__About this task__: Check each line of the records for "canDrawThisFrame"; collect those that have it.

Recorded data:

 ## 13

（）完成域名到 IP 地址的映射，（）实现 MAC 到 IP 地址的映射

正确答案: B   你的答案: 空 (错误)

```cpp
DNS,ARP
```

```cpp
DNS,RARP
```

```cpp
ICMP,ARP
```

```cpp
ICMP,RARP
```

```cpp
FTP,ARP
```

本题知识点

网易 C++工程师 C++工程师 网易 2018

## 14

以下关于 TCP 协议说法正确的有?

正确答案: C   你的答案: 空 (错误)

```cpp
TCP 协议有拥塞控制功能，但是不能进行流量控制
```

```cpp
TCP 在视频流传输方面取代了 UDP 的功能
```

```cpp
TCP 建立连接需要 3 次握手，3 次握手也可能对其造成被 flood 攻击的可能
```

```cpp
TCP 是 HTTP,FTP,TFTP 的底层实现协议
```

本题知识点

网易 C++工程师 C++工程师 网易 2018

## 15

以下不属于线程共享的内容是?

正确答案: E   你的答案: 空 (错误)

* * *

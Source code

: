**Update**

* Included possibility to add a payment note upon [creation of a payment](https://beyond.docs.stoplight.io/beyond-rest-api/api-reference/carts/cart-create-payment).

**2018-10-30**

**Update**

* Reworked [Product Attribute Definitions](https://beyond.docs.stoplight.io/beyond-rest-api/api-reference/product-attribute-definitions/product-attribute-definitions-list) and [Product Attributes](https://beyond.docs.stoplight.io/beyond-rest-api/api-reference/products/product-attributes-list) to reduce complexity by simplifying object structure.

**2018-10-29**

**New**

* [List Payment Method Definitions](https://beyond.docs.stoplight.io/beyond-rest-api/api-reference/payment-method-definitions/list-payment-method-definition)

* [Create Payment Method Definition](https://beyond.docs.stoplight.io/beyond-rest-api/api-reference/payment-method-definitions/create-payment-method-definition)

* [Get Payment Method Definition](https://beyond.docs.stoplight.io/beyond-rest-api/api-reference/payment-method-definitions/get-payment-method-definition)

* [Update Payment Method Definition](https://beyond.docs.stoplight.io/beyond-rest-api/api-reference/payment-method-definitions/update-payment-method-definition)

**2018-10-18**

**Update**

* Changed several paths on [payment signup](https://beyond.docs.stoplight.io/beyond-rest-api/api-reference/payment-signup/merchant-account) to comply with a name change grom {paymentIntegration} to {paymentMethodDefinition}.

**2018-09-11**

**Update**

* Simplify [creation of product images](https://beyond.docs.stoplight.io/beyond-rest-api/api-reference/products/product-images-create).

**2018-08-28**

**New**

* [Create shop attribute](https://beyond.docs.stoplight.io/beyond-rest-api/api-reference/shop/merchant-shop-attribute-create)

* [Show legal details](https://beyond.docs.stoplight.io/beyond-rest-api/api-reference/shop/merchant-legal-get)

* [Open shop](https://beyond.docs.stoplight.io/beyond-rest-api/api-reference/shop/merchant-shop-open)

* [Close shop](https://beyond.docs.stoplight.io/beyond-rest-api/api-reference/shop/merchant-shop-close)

---

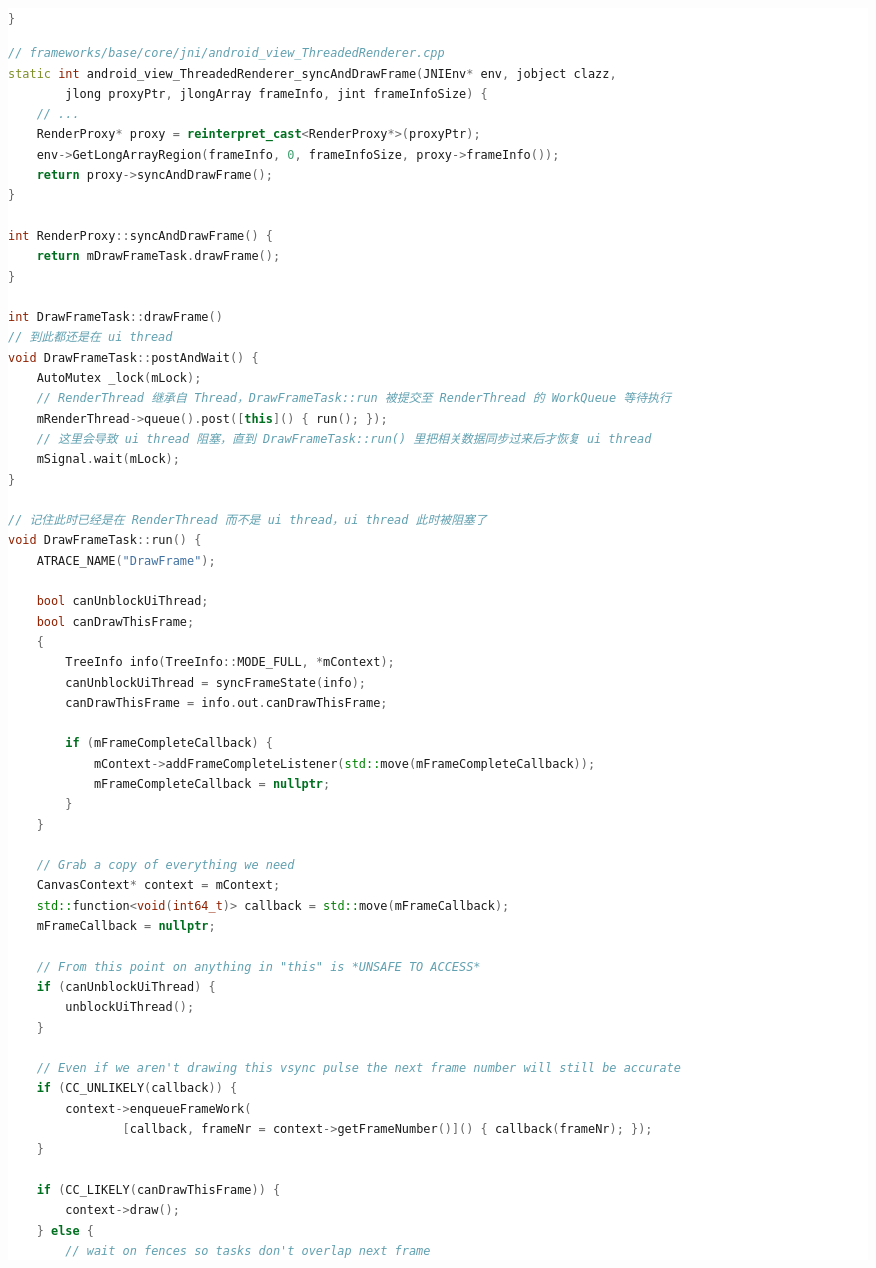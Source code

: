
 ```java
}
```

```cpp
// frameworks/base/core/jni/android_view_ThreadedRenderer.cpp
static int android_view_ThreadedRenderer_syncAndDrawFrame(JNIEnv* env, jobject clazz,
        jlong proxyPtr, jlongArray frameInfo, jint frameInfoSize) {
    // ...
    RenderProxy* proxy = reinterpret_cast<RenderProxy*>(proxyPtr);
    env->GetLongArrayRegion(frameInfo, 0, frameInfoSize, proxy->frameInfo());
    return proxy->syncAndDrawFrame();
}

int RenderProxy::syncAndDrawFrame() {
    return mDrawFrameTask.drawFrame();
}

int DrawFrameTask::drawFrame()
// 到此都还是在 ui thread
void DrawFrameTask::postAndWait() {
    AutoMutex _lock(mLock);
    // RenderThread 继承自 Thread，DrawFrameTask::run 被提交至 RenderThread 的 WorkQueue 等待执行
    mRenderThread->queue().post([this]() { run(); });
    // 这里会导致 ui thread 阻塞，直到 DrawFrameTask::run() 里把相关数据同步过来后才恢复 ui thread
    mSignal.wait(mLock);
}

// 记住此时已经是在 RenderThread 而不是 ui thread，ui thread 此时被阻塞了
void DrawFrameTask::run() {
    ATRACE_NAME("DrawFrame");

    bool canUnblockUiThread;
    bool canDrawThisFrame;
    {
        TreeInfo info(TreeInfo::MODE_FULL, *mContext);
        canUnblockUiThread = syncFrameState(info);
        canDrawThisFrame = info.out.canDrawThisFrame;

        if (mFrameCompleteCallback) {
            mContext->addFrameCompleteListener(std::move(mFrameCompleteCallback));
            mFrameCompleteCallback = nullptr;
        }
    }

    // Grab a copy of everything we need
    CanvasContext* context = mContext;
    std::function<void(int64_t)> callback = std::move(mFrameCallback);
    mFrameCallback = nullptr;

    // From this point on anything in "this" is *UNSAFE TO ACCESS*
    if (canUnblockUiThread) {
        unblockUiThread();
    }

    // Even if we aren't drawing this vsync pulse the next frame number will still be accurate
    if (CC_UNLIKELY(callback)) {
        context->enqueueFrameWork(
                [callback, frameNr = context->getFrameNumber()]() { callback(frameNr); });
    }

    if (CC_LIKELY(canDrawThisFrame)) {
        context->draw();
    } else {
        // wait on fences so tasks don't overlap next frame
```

__The answer__:
    bool canDrawThisFrame;
        canDrawThisFrame = info.out.canDrawThisFrame;
    if (CC_LIKELY(canDrawThisFrame)) {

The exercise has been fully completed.